As a person who writes about books for a living, I try to read only the ones that are substantive, current, relevant, or pretentious. It’s pretty easy for me because I’m a nerd who likes to lecture other people about the importance of reading (and never admits to binge-watching 1990s sitcoms on Netflix). But now I’m home for the holidays and it’s cozy as all hell and I just can’t do it.
I tried to pick up my substantive, current, and pretentious book. I really did. But a voice from within called out and said, “Screw it.” So when no one was looking, I crept up to the attic where we keep my childhood library on dusty bookshelves. And I secreted away a Young Adult thriller I loved when I was 14. Promise not to tell my friends.
I curled up in my old chair. I wore plaid pajama bottoms and one of my dad’s old sweatshirts. There was a cup of tea and a pile of Oreos and mystery about a teenage girl being haunted by her evil twin. I had recreated my only good memory from adolescence (without the pimples, frizzy hair, braces, and all those fun things.) It was awesome.
Sure, regressing back to puberty probably isn’t super healthy. But what the hell? I’m not reading Freud today, so he and his opinions on the defense mechanisms of the ego can bite me. You gotta try it. Creep up to your attic and see if you have any of these titles on your shelves. I promise you, they’re still fun.
Stranger With My Face by Lois Duncan
Lois Duncan is the queen of the my-sleepy-home-town-is-as-creepy-as-fu... hell genre. If you thought I Know What You Did Last Summer was scary, you ain't seen nothing yet. This one is about Laurie, a teenager in a sleepy town who discovers her doppelgänger is an INSANE ASTRAL PROJECTION. It's up to Laurie, her moody boyfriend with half his face burned off, and a spunky kid sister to kill the evil astrally projected doppelgänger. Think about that sentence. It may be the best one ever written.
The Hidden Staircase by Carolyn Keene
My only problem with Nancy Drew is that she friggin' knows how to do everything perfectly and she gave me a real inferiority complex as a pre-teen. I was like, "I gotta learn to be a crime solving, ballet dancing, horseback riding, haute cuisine cooking, bag-pipe playing, spelunking (I may have made this one up) genius by the time I'm 18?! Crap." But you have to admit, she has style. And now when I read these books I just keep waiting for George and Bess to figure out where the anger is coming from.

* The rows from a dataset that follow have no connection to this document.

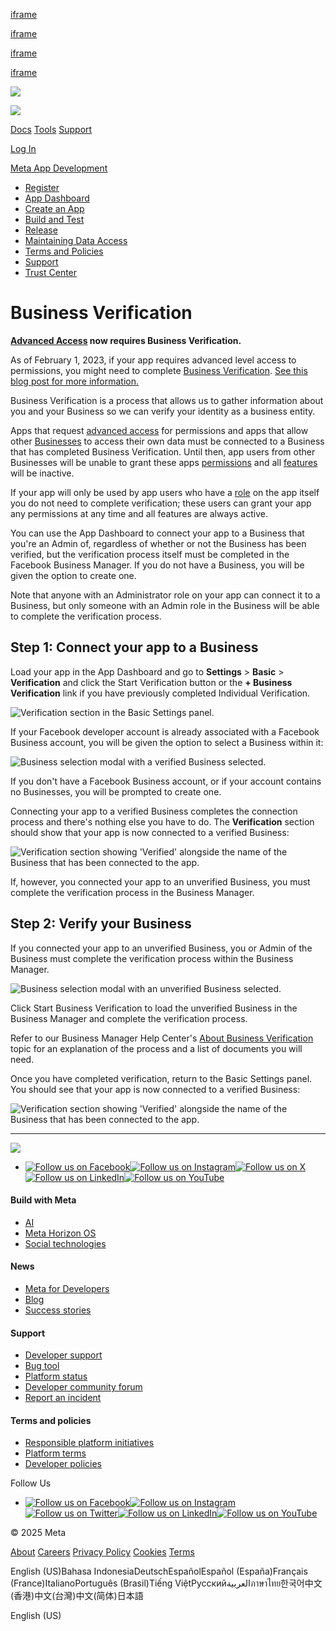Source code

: [iframe](/common/referer_frame.php?cb=1)

[iframe](/common/referer_frame.php?cb=1)

[iframe](/common/referer_frame.php?cb=1)

[iframe](/common/referer_frame.php?cb=1)

![](https://facebook.com/security/hsts-pixel.gif)

[![](https://developers.facebook.com/images/developer/m4d_logo_july_2024.svg)](https://developers.facebook.com/?no_redirect=1)

[Docs](https://developers.facebook.com/docs/) [Tools](https://developers.facebook.com/tools/) [Support](https://developers.facebook.com/support/)

[Log In](https://business.facebook.com/business/loginpage/?next=https%3A%2F%2Fdevelopers.facebook.com%2Fdocs%2Fdevelopment%2Frelease%2Fbusiness-verification%3Fnav_ref%3Dbiz_unified_f3_login_page_to_dfc&app=436761779744620&login_options%5B0%5D=FB&login_options%5B1%5D=SSO&is_work_accounts=1&config_ref=biz_login_tool_flavor_dfc)

[Meta App Development](https://developers.facebook.com/docs/development)

- [Register](https://developers.facebook.com/docs/development/register)
- [App Dashboard](https://developers.facebook.com/docs/development/create-an-app/app-dashboard)
- [Create an App](https://developers.facebook.com/docs/development/create-an-app)
- [Build and Test](https://developers.facebook.com/docs/development/build-and-test)
- [Release](https://developers.facebook.com/docs/development/release)
- [Maintaining Data Access](https://developers.facebook.com/docs/development/maintaining-data-access)
- [Terms and Policies](https://developers.facebook.com/docs/development/terms-and-policies)
- [Support](https://developers.facebook.com/docs/development/support)
- [Trust Center](https://developers.facebook.com/docs/development/trust-center)

# Business Verification

**[Advanced Access](https://developers.facebook.com/docs/graph-api/overview/access-levels/#advanced-access) now requires Business Verification.**

As of February 1, 2023, if your app requires advanced level access to permissions, you might need to complete [Business Verification](https://developers.facebook.com/docs/development/release/business-verification). [See this blog post for more information.](https://developers.facebook.com/blog/post/2023/02/01/developer-platform-requiring-business-verification-for-advanced-access/)

Business Verification is a process that allows us to gather information about you and your Business so we can verify your identity as a business entity.

Apps that request [advanced access](https://developers.facebook.com/docs/graph-api/overview/access-levels/#advanced-access) for permissions and apps that allow other [Businesses](https://business.facebook.com/) to access their own data must be connected to a Business that has completed Business Verification. Until then, app users from other Businesses will be unable to grant these apps [permissions](https://developers.facebook.com/docs/permissions/reference) and all [features](https://developers.facebook.com/docs/apps/features-reference) will be inactive.

If your app will only be used by app users who have a [role](https://developers.facebook.com/docs/development/build-and-test/app-roles) on the app itself you do not need to complete verification; these users can grant your app any permissions at any time and all features are always active.

You can use the App Dashboard to connect your app to a Business that you're an Admin of, regardless of whether or not the Business has been verified, but the verification process itself must be completed in the Facebook Business Manager. If you do not have a Business, you will be given the option to create one.

Note that anyone with an Administrator role on your app can connect it to a Business, but only someone with an Admin role in the Business will be able to complete the verification process.

## Step 1: Connect your app to a Business

Load your app in the App Dashboard and go to **Settings** \> **Basic** \> **Verification** and click the Start Verification button or the **\+ Business Verification** link if you have previously completed Individual Verification.

![Verification section in the Basic Settings panel.](https://scontent-lax3-1.xx.fbcdn.net/v/t39.2365-6/143865101_957211231353134_6810255425904105080_n.png?stp=dst-webp&_nc_cat=102&ccb=1-7&_nc_sid=e280be&_nc_ohc=HlpDBz86aTsQ7kNvwG1QOlj&_nc_oc=AdmxHPEJ3Wsh3nBA9T1_EkygegNtMBmYVV_7uHUY_cLgtxnl4qSdb8exIWY14iGh-us&_nc_zt=14&_nc_ht=scontent-lax3-1.xx&_nc_gid=KyQre4MSJgXyRDsggUBENg&oh=00_AfOALATSLS7s-DQJKtM-ngqO6WgYSLbvtdM1wr02DbBXbA&oe=686E9DA7)

If your Facebook developer account is already associated with a Facebook Business account, you will be given the option to select a Business within it:

![Business selection modal with a verified Business selected.](https://scontent-lax3-1.xx.fbcdn.net/v/t39.2365-6/144081810_241994877493212_2655917975499900173_n.png?stp=dst-webp&_nc_cat=102&ccb=1-7&_nc_sid=e280be&_nc_ohc=fBTnaSvfDe4Q7kNvwEKAZRQ&_nc_oc=AdmxaZs8nNaaMRuRqNWinAPrGKQo5XYAkMKj2Z7-WuRdeees9Zohoz5Rm72ph6iMNG4&_nc_zt=14&_nc_ht=scontent-lax3-1.xx&_nc_gid=KyQre4MSJgXyRDsggUBENg&oh=00_AfO2zcHvU3BFadjmLYQFwLaPHerYB2YIl9u0SvXf34HSAQ&oe=686E812E)

If you don't have a Facebook Business account, or if your account contains no Businesses, you will be prompted to create one.

Connecting your app to a verified Business completes the connection process and there's nothing else you have to do. The **Verification** section should show that your app is now connected to a verified Business:

![Verification section showing 'Verified' alongside the name of the Business that has been connected to the app.](https://scontent-lax3-1.xx.fbcdn.net/v/t39.2365-6/142987006_267806678357731_3713867277959890685_n.png?stp=dst-webp&_nc_cat=104&ccb=1-7&_nc_sid=e280be&_nc_ohc=LUZFZVrX7aEQ7kNvwEPZ8EG&_nc_oc=AdmiLALcTJ0i9jrrF-8Ifd1Crt3H1fTV98wr6oFmcH06djai1kACREQ5sjYNfBI4iwc&_nc_zt=14&_nc_ht=scontent-lax3-1.xx&_nc_gid=KyQre4MSJgXyRDsggUBENg&oh=00_AfMyGn5fOHPWGbE_VDrt1Bi7qYz2grgF8_uvQMw5-vFrbQ&oe=686E71F1)

If, however, you connected your app to an unverified Business, you must complete the verification process in the Business Manager.

## Step 2: Verify your Business

If you connected your app to an unverified Business, you or Admin of the Business must complete the verification process within the Business Manager.

![Business selection modal with an unverified Business selected.](https://scontent-lax3-1.xx.fbcdn.net/v/t39.2365-6/143769130_241837180871082_6770952626487554480_n.png?stp=dst-webp&_nc_cat=104&ccb=1-7&_nc_sid=e280be&_nc_ohc=wvKQsFtWhgUQ7kNvwGvxWUm&_nc_oc=AdmaMuGyjYxjldroezMxWh5X4mRPhqwA_ki94UDAQtcaBj6bgA7p_Dmt7c82EgWdblU&_nc_zt=14&_nc_ht=scontent-lax3-1.xx&_nc_gid=KyQre4MSJgXyRDsggUBENg&oh=00_AfOhTIIfY3PIK7P0BUWKx9Q0t4zK0oizH22bswBhaFaJFg&oe=686E9DC5)

Click Start Business Verification to load the unverified Business in the Business Manager and complete the verification process.

Refer to our Business Manager Help Center's [About Business Verification](https://www.facebook.com/business/help/1095661473946872) topic for an explanation of the process and a list of documents you will need.

Once you have completed verification, return to the Basic Settings panel. You should see that your app is now connected to a verified Business:

![Verification section showing 'Verified' alongside the name of the Business that has been connected to the app.](https://scontent-lax3-1.xx.fbcdn.net/v/t39.2365-6/144376827_121772393150711_6581279437038461255_n.png?stp=dst-webp&_nc_cat=110&ccb=1-7&_nc_sid=e280be&_nc_ohc=o28_umalWh0Q7kNvwG58tik&_nc_oc=Adnyq5wL5a_YqiTxfxANKjlcCl1nf75AwaNdkChXKPFao3D1zolylLj7hNcQ-IUsLXY&_nc_zt=14&_nc_ht=scontent-lax3-1.xx&_nc_gid=KyQre4MSJgXyRDsggUBENg&oh=00_AfNWdW-CUZMEI_kqMiuz1xKHlsD1Pd7IrZEUMX7K_gRwYQ&oe=686E9638)

* * *

![](https://scontent-lax3-2.xx.fbcdn.net/v/t39.2365-6/459257729_1010347667767763_3581566724399163588_n.svg?_nc_cat=1&ccb=1-7&_nc_sid=e280be&_nc_ohc=ox2h5sc5DuAQ7kNvwHh894d&_nc_oc=AdlWrDX6GhLUV-YfffzRk0bSrDWCRw0oHLeCDTJEONEHUPMhpVy5-UaYGNp2uEv8QY4&_nc_zt=14&_nc_ht=scontent-lax3-2.xx&_nc_gid=KyQre4MSJgXyRDsggUBENg&oh=00_AfO5VmBlKm72Gca38c0b7QMr3sSSr8BMhHZ1Y28vrbXz6g&oe=686E8C6C)

- [![Follow us on Facebook](https://scontent-lax3-2.xx.fbcdn.net/v/t39.2365-6/459306853_1501629487899251_7449019458089488547_n.png?stp=dst-webp&_nc_cat=1&ccb=1-7&_nc_sid=e280be&_nc_ohc=cLRaFA63ZX0Q7kNvwH3OYlB&_nc_oc=AdkQJMlyFu9UvqvvIcIB6rSNwl9UTGKWR2OHjaqpjyeyruMTzbCEN2ETqA4PrmT2zIs&_nc_zt=14&_nc_ht=scontent-lax3-2.xx&_nc_gid=KyQre4MSJgXyRDsggUBENg&oh=00_AfOHsR-1vUgO22jzmayIrMKnhfg_sLb5M65wn29JUD1AWw&oe=686E7022)](https://www.facebook.com/MetaforDevelopers)[![Follow us on Instagram](https://scontent-lax3-2.xx.fbcdn.net/v/t39.2365-6/458971466_433154499741175_6962021715663093697_n.png?stp=dst-webp&_nc_cat=1&ccb=1-7&_nc_sid=e280be&_nc_ohc=Njw-i1E-wY4Q7kNvwEDnNzY&_nc_oc=AdlEUKa9wIcV6jgglROdQAAc6gKga471VwLg-ZTz2Yp2s2SYrF6QkmceCiGNuu7aJl8&_nc_zt=14&_nc_ht=scontent-lax3-2.xx&_nc_gid=KyQre4MSJgXyRDsggUBENg&oh=00_AfMYEtXw98LtvEz2nEMlZapwRUqPFggpkL0RUkFEEK1edA&oe=686E6C8E)](https://l.facebook.com/l.php?u=https%3A%2F%2Fwww.instagram.com%2Fmetafordevelopers%2F&h=AT2UTRGsNp_9i71hBd76ntX2HDR6F15GAXAb_Y4t7hwEHpUdRByRkP8vgZeet-gVSwyXp47gl8Lh0oEzlLD8X1TBllAO3jrNcJrKFnEjx3hNW6yw-wnJRd7HYEaEg3gJKGloa5TLbAZO1A)[![Follow us on X](https://scontent-lax3-2.xx.fbcdn.net/v/t39.2365-6/459160202_540178488525397_747089945616031028_n.png?stp=dst-webp&_nc_cat=1&ccb=1-7&_nc_sid=e280be&_nc_ohc=88r13SzgEMsQ7kNvwGg7Iav&_nc_oc=AdlyqVX1zc0bnUtQ-rbzocBmU7k1YlMAnEDvjX-vJ9F8e7uotc420JqzzqoRyLHyW6M&_nc_zt=14&_nc_ht=scontent-lax3-2.xx&_nc_gid=KyQre4MSJgXyRDsggUBENg&oh=00_AfNfkSKeCHMB_qGVT_pwIwGqp_rkOTp-b7f1CuxIxcprwA&oe=686E93D8)](https://l.facebook.com/l.php?u=https%3A%2F%2Ftwitter.com%2Fmetafordevs&h=AT1qSzD9rylymqyTlWjmXMwLbT2Q4ylIlAbcOrcIUIkRmfk78nuR1k-w1EaJnobB7ytHAs2P4LEBMT-sZ26fVjxEZl1jQvfxTB7kKkCUXUVzB6oqNYyFn67jT45e0W8Dok0z_Hxt0F-wcA)[![Follow us on LinkedIn](https://scontent-lax3-2.xx.fbcdn.net/v/t39.2365-6/458754681_1046279956748647_3773356972584952025_n.png?stp=dst-webp&_nc_cat=1&ccb=1-7&_nc_sid=e280be&_nc_ohc=RgEbCGKanH4Q7kNvwGkZTx4&_nc_oc=AdmgGeyjeldqphYlj8ynSvBmGEBblgJldueU39W6G18VUIWA2mS9EbEbKq2ZTDCJ9dU&_nc_zt=14&_nc_ht=scontent-lax3-2.xx&_nc_gid=KyQre4MSJgXyRDsggUBENg&oh=00_AfN8OB_5YVLWkqq2rnHuH7xJqrTZp3C9vsx4ilJ19neKGw&oe=686E71EC)](https://l.facebook.com/l.php?u=https%3A%2F%2Fwww.linkedin.com%2Fshowcase%2Fmeta-for-developers%2F&h=AT1fzffy3d8Rx90xrGIJsDCgX1efq1I-U1Dl4Ck6Rpo-HuCZZ7OdiXSGJseHF28zhzJ6eVI0hjgWoV-V59_tzzwxKajLbuz79LqT32VY_hkjmGkTPbFWexeKan5LtPxfwloc6FG_h9ATn5mw8q4Ch9RLlN8)[![Follow us on YouTube](https://scontent-lax3-2.xx.fbcdn.net/v/t39.2365-6/459342489_501198322668453_7712071717227028092_n.png?stp=dst-webp&_nc_cat=1&ccb=1-7&_nc_sid=e280be&_nc_ohc=aNQFuKLM_xoQ7kNvwEHD0MZ&_nc_oc=AdkfLCT8VuLHkAVXVxNIY9DNfJ33spCOslHlVdavycgkkGyWg26fmxFS7GArvFFFHnc&_nc_zt=14&_nc_ht=scontent-lax3-2.xx&_nc_gid=KyQre4MSJgXyRDsggUBENg&oh=00_AfMnqpySvqLtVqERtzINUvZbaObVDMc8o-SujEp97QCivA&oe=686E9770)](https://l.facebook.com/l.php?u=https%3A%2F%2Fwww.youtube.com%2FMetaDevelopers%2F&h=AT2DWwKwlElELAhPIvYDLmT5kq9Kda5mV66C8mKbZu9DZEN0kn_xq4SSh0KnpN0Yx8XHnHKGo-Q4gRIBLpBToOo3GFmmwZfyRwj3xzIBxf_AVob6i-6tq5eybvUjcWTWg09fUHx5IhpvjA)

#### Build with Meta

- [AI](https://developers.meta.com/ai/)
- [Meta Horizon OS](https://developers.meta.com/horizon/)
- [Social technologies](https://developers.facebook.com/social-technologies/)

#### News

- [Meta for Developers](https://developers.meta.com/blog/)
- [Blog](https://developers.facebook.com/blog/)
- [Success stories](https://developers.facebook.com/success-stories/)

#### Support

- [Developer support](https://developers.facebook.com/support/)
- [Bug tool](https://developers.facebook.com/support/bugs/)
- [Platform status](https://l.facebook.com/l.php?u=https%3A%2F%2Fmetastatus.com%2F&h=AT0T9f0AkfXYYNomqZQYX-4qPJ4NhdxYW-HvTnEYwN_Z-LlqNDOkn3wII64uFFRhPLnw0ke5DUwW3x8WPheknEUIruFHeaB9XnhBI4CIz7jhJqY7pc7hAQgHIdwu5xpLGe7diF_PJ9VnQA)
- [Developer community forum](https://www.facebook.com/groups/fbdevelopers/)
- [Report an incident](https://developers.facebook.com/incident/report/)

#### Terms and policies

- [Responsible platform initiatives](https://developers.facebook.com/products/responsible-platform-initiatives/)
- [Platform terms](https://developers.facebook.com/terms/)
- [Developer policies](https://developers.facebook.com/devpolicy/)

Follow Us

- [![Follow us on Facebook](https://scontent-lax3-2.xx.fbcdn.net/v/t39.2365-6/89126182_222315695571651_4936319991919149056_n.svg?_nc_cat=1&ccb=1-7&_nc_sid=e280be&_nc_ohc=R57QBl9UFoYQ7kNvwGOeawI&_nc_oc=AdnyiOLtkeAVupsC_ItgSvm9L9cg7g5R_hlBJXfIcBHbJ38Ye1QuXjlbWjdTI8htDUM&_nc_zt=14&_nc_ht=scontent-lax3-2.xx&_nc_gid=KyQre4MSJgXyRDsggUBENg&oh=00_AfOz-8K9cMa4zDSCgtAm6wtm0lVUtHp40UZXc3ek5lxblg&oe=686E6C2F)](https://www.facebook.com/MetaforDevelopers)[![Follow us on Instagram](https://scontent-lax3-2.xx.fbcdn.net/v/t39.2365-6/89319900_506382610280628_2520212398984396800_n.svg?_nc_cat=1&ccb=1-7&_nc_sid=e280be&_nc_ohc=99kZ8m4vgnIQ7kNvwHSaC5O&_nc_oc=AdnHwGDPcigC8o5BXH6WlPARdNi-hddVQSw5yLj8GQRjpo_fdWs_Nj7y-m_IyTKHoB8&_nc_zt=14&_nc_ht=scontent-lax3-2.xx&_nc_gid=KyQre4MSJgXyRDsggUBENg&oh=00_AfMx98CRPz9dJh6qJprbW_5iAZISHuAmuoLbKAWS_ZoPTQ&oe=686E77B5)](https://l.facebook.com/l.php?u=https%3A%2F%2Fwww.instagram.com%2Fmetafordevelopers%2F&h=AT2R5aZVjl28K-vJ-j8csLU3iseCSYpzLg0hqYGvlMP-OH-ROd7MEcm1dj5H-t3uPGlE2Zocx628py2M3HS1Kte2ugeSLZPoCeud4VWQQtG9VvvxX5knxnjkCGZBm-fGzwpDCl0xRS77FQ)[![Follow us on Twitter](https://scontent-lax3-2.xx.fbcdn.net/v/t39.2365-6/89154638_493934268150363_1123534170136510464_n.svg?_nc_cat=1&ccb=1-7&_nc_sid=e280be&_nc_ohc=9l5dDJVEZxIQ7kNvwFmXLqs&_nc_oc=AdmSsX6kDOj5Zhjcpdzv3BvAsH-HvmW1CD6DtkBwYXPnVMuKh2pJNpcEN07vnfNpdrA&_nc_zt=14&_nc_ht=scontent-lax3-2.xx&_nc_gid=KyQre4MSJgXyRDsggUBENg&oh=00_AfPQn8VcnU0SCv93_y4JeWQyMX8J3_rguiaomILMaNliTw&oe=686E89C5)](https://l.facebook.com/l.php?u=https%3A%2F%2Ftwitter.com%2Fmetafordevs&h=AT0dB83acnmA4WqgbAtRKwjs0RrwGXrAcVa1b06fYspE907rHtOav0MvCQucSLEkUdCb9agw4o8vR2yvcCBwG8ANHLgpZVo587gZq2qZ79By5YdNwUFE_7MXokAxSoswnT943lCOi9WUaA)[![Follow us on LinkedIn](https://scontent-lax3-2.xx.fbcdn.net/v/t39.2365-6/89354779_640044533453459_7031092369583767552_n.svg?_nc_cat=1&ccb=1-7&_nc_sid=e280be&_nc_ohc=WpBP7iyqoK8Q7kNvwHFUjbK&_nc_oc=Adlf2Tc5iWeFmNxiXUFZLbjLRDjPwOi8HnvLFBrc7E2nyeSLv5Bfh92wGEm448buEBQ&_nc_zt=14&_nc_ht=scontent-lax3-2.xx&_nc_gid=KyQre4MSJgXyRDsggUBENg&oh=00_AfPxSklztJkH_XBrKy7WKcMB9AQhy9G_y98ilCZOpm0oaA&oe=686E7B06)](https://l.facebook.com/l.php?u=https%3A%2F%2Fwww.linkedin.com%2Fshowcase%2Fmeta-for-developers%2F&h=AT24FlicreH19kLc8jL-YhD9NgRxl19chrbqwF-lbWUIsjhYgmbesuyuXZHy78IF3KWQKfS0AbcdcarPAbULPiO_YOilVl-5Vt-VukACbNe1Qlk3Sv1fM2lkPGzxc0i6YE1dGL4fpVaReA)[![Follow us on YouTube](https://scontent-lax3-2.xx.fbcdn.net/v/t39.2365-6/89127358_532616317687233_292625476315250688_n.svg?_nc_cat=1&ccb=1-7&_nc_sid=e280be&_nc_ohc=VgEnHmwzp5sQ7kNvwHTK80l&_nc_oc=Adktv_c_UVQP2ry0bJEfOEDRbX8xao-v0uv5FY8jhjcwOIDlso4Fy42Rps50wKw5R-0&_nc_zt=14&_nc_ht=scontent-lax3-2.xx&_nc_gid=KyQre4MSJgXyRDsggUBENg&oh=00_AfNkTuiT2bDomvGZA_4WEQE8-NbaptV5lkxL6GN03wJj2Q&oe=686E9B14)](https://l.facebook.com/l.php?u=https%3A%2F%2Fwww.youtube.com%2FMetaDevelopers%2F&h=AT0NzQIdge9ccPNq8qv4bhd8t9GZeVMxrCi-Pe7XXB5WQrt_RaxKb5YtRDwq9WEE67wB89TbBbFBj8fMVjN01K-MF87KE-DYc5ElvCiV7bUTs38MM8HuYR3SbhToNj8dwzurHLQ00qw5RQ)

© 2025 Meta

[About](https://l.facebook.com/l.php?u=https%3A%2F%2Fabout.fb.com%2F&h=AT3gDeGSBBGtjQQ9eWHQZDHeeI3jFg_U6FkzPOoi57VcZtene40UrIaAk_O1tBk1vEql3WKp7IQKK5S9QYw6K69af76Bob8k6H4ICvxTJXNQlLMhPlI9HNtIdh7B36N93mVoVmGugztKPg)
[Careers](https://www.facebook.com/careers)
[Privacy Policy](https://www.facebook.com/about/privacy)
[Cookies](https://www.facebook.com/help/cookies)
[Terms](https://www.facebook.com/policies)

English (US)Bahasa IndonesiaDeutschEspañolEspañol (España)Français (France)ItalianoPortuguês (Brasil)Tiếng ViệtРусскийالعربيةภาษาไทย한국어中文(香港)中文(台灣)中文(简体)日本語

English (US)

Harry Potter and the Sorcerer's Stone by J.K. Rowling
You know why. You know why.
An Acceptable Time by Madeleine L'Engle
One of favorite things about the epic series reread is that you can skip the starters and go straight to your favorite. Of Madeleine L'Engle's Time Quartet, this one is the one I love most.It involves time travel, Druids, adorable Connecticut grandparents, and a redhead who means business.
The True Confessions of Charlotte Doyle by Avi
I still fantasize about boarding a ship a passenger and docking as its captain. I mean, I don't want to sleep in a hammock, eat that disgusting food, climb those slippery ropes, or work that hard, really. But everything else sounds fantastic. Charlotte Doyle gave me that dream, and made it so I could live that life without having to eat anything gross or do anything scary.
Island of the Blue Dolphins by Scott O’Dell
The YA books we never forget are the ones that addressed kid fears in a not condescending, non-sentimental way. Island of the Blue Dolphins didn't coddle us. And it was about the worst fear; that our families could go away and never come back. But this story is filled with hope, too. It said, "Yes, it could happen. But you'll get by." This was the first book to suggest to me I might be stronger than I thought, and for that I am grateful.
Danny the Champion of the World by Roald Dahl
There are few truly great dads in fiction. Mostly they tend toward your King Lear crazies, your John Cheever drunks, or your Humbert Humbert gross-outs. Among the truly good dads are Atticus Finch in To Kill a Mockingbird, Mr. Bennett in Pride and Prejudice, and Danny's father William in Danny the Champion of the World.
Number the Stars by Lois Lowry
This is the book that introduced young nerds to our love for historical fiction. After reading this World War II adventure of capture and escape, I could not, for the life of me, figure out why my history teachers insisted on ramming textbooks in our faces. Oh, they wanted to teach us specifics? Truth? Dates? Well I don't remember when we had the War of 1812, but I remember the soldiers standing on the street corners in Number the Stars.
From the Mixed Up Files of Mrs. Basil E. Frankweiler by E.L. Konigsburg
Do you really think you keep visiting the Met because you just gotta see that Temple of Dendur again? Hell no. The truth is, in a back corner of your brain, you're looking for places to hide when the musuem closes, so that you can finally (Finally!) live this book for yourself.